The dairy industry is highly fragmented and the consequent competitive pressure may continue to constrain scalability, pricing power and profitability. Furthermore, as a majority of NIFPL’s revenue comes from Kanpur, risk related to geographical concentration will persist. Ability to expand presence in other regions amid competition will remain monitorable.

 

Modest operating profitability

Operating profitability was modest at 4.6% in fiscal 2025 and has been volatile over the past several years. Due to increase in milk procurement prices and delay in passing on the prices to consumers amid intense competition and external factors, NIFPL’s profitability declined to 1% in the first nine months of fiscal 2026. However, it is expected to improve to 3.5-4.5% over the medium term with passthrough of increase in prices to consumers and increased revenue contribution of high value-added products such as ice cream and ghee. The ongoing capex in Bihar will also lead to increase in scale of operations and higher profitability from fiscal 2027.

Liquidity Adequate

The liquidity is supported by unencumbered cash and equivalents of Rs 25 crore as on March 31, 2025. Net cash accrual is projected at Rs 5-10 crore for fiscal 2026 and Rs 60-80 crore each for the next two fiscals, against yearly debt obligation of Rs 12-20 crore over the medium term. The working capital limit was utilised 28% on average over the 12 months ended December 31, 2025. Need-based funding support from the RSPL group is expected to continue.

Outlook Negative

Crisil Ratings believes NIFPL’s credit risk profile may weaken with moderation in profitability, but will continue to benefit from the company’s established brand in Kanpur, healthy demand prospects for dairy products and need-based and timely financial support from the promoters.
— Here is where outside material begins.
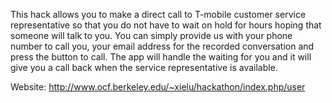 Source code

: This hack allows you to make a direct call to T-mobile customer service representative so that you do not have to wait on hold for hours hoping that someone will talk to you. You can simply provide us with your phone number to call you, your email address for the recorded conversation and press the button to call. The app will handle the waiting for you and it will give you a call back when the service representative is available. 

Website: http://www.ocf.berkeley.edu/~xielu/hackathon/index.php/user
Rating sensitivity factors

Upward factors

  • Strengthening operating performance with sizeable revenue growth and operating profitability going above 5 – 5.5% while maintaining the financial risk profile
  • Higher geographical and product diversification strengthening the business risk profile

 

Downward factors

  • Sustained weakening of the operating performance with revenue degrowth, delay in ramp-up of operations at the Bihar plant and operating profitability remaining below 3-4%
  • Sizeable stretch in the working capital cycle or additional large, debt-funded capex weakening the financial risk profile
  • Change in the stance of the RSPL group regarding support to NIFPL

About the Company

NIFPL is a wholly owned subsidiary of Leayan Global Pvt Ltd (‘Crisil BBB/Stable/Crisil A2’) and a part of the RSPL group. Incorporated in 2007, NIFPL manufactures dairy products such as pouched milk, buttermilk, skimmed milk powder, pure ghee, dairy whitener, butter and instant food products under its Namaste India brand, mainly in Uttar Pradesh.

 

The company is promoted by the Kanpur-based Gyanchandani family, which also owns RSPL Limited (‘Crisil AA/Negative/Crisil A1+’; maker of Ghadi detergents). RSPL hived off its dairy business to NIFPL.

Key Financial Indicators*

Particulars

Unit

2025

2024

Operating Income

Rs crore

1779

1696

Profit after tax (PAT)

Rs crore

16

3

PAT margin

%

0.9

0.2

Adjusted debt/Adjusted networth

Times

0.68

0.77

Adjusted interest coverage

Times

8.60

6.35

*Crisil Ratings adjusted numbers

Any other information: Not applicable

Note on complexity levels of the rated instrument:
Crisil Ratings` complexity levels are assigned to various types of financial instruments and are included (where applicable) in the 'Annexure - Details of Instrument' in this Rating Rationale.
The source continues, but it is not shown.